Look below for the lines from the one with "- [Cielo Pay" to the one with "### Plataforma", and copy exactly those lines, both ends included.

**DATA EXTRACTS**
........
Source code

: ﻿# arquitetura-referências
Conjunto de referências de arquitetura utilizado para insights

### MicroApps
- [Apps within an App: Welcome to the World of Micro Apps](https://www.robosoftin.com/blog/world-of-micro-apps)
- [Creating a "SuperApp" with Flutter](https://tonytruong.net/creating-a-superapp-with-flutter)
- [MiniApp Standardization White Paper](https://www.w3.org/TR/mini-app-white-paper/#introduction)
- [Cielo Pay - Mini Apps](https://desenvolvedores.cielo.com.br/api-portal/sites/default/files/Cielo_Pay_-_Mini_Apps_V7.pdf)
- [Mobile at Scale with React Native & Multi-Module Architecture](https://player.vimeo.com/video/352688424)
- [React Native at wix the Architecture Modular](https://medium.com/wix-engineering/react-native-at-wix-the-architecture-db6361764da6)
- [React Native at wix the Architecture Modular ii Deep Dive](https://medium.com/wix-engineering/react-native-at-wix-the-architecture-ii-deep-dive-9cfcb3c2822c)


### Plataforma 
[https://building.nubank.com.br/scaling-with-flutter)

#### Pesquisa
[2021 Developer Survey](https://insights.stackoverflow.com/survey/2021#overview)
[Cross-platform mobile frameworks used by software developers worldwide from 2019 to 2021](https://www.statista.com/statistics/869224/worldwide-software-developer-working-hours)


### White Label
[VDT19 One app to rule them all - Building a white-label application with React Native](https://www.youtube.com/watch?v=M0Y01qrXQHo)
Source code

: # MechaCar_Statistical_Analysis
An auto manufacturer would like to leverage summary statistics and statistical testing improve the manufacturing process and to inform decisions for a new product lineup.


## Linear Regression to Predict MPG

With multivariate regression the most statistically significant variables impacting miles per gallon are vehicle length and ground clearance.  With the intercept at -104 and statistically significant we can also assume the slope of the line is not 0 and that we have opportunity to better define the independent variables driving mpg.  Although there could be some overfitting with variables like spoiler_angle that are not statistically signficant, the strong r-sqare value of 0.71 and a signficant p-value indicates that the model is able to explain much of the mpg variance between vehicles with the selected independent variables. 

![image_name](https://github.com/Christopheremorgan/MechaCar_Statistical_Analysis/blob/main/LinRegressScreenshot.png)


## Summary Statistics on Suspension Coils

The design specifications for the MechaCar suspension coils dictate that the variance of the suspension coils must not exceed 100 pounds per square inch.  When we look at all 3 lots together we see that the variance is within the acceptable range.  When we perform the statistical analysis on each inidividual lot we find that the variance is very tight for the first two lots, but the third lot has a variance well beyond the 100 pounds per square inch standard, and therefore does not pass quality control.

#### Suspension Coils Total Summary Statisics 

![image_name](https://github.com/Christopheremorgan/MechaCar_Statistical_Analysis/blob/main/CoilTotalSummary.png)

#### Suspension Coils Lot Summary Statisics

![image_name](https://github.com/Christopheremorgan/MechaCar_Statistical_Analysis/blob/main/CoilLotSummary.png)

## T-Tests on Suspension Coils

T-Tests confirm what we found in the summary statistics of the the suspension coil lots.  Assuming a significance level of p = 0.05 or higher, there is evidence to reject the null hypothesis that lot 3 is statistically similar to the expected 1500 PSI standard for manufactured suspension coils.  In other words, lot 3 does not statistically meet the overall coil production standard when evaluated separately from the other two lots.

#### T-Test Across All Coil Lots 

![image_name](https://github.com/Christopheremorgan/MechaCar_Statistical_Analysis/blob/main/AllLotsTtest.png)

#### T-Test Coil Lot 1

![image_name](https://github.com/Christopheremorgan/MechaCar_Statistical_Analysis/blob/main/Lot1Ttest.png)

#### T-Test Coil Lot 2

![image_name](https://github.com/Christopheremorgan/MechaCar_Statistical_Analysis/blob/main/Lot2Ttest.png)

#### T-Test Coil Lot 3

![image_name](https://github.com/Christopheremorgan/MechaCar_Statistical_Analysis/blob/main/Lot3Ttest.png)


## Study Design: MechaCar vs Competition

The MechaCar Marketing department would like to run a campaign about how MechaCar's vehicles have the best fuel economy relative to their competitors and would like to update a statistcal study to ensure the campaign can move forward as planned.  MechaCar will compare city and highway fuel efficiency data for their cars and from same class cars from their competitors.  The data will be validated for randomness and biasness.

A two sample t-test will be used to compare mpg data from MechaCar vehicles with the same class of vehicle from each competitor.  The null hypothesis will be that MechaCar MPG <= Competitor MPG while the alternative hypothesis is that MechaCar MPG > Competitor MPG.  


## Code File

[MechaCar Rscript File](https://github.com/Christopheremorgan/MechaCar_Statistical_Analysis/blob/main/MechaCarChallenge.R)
........
**SOLUTION TO THE EXERCISE**
- [Cielo Pay - Mini Apps](https://desenvolvedores.cielo.com.br/api-portal/sites/default/files/Cielo_Pay_-_Mini_Apps_V7.pdf)
- [Mobile at Scale with React Native & Multi-Module Architecture](https://player.vimeo.com/video/352688424)
- [React Native at wix the Architecture Modular](https://medium.com/wix-engineering/react-native-at-wix-the-architecture-db6361764da6)
- [React Native at wix the Architecture Modular ii Deep Dive](https://medium.com/wix-engineering/react-native-at-wix-the-architecture-ii-deep-dive-9cfcb3c2822c)


### Plataforma 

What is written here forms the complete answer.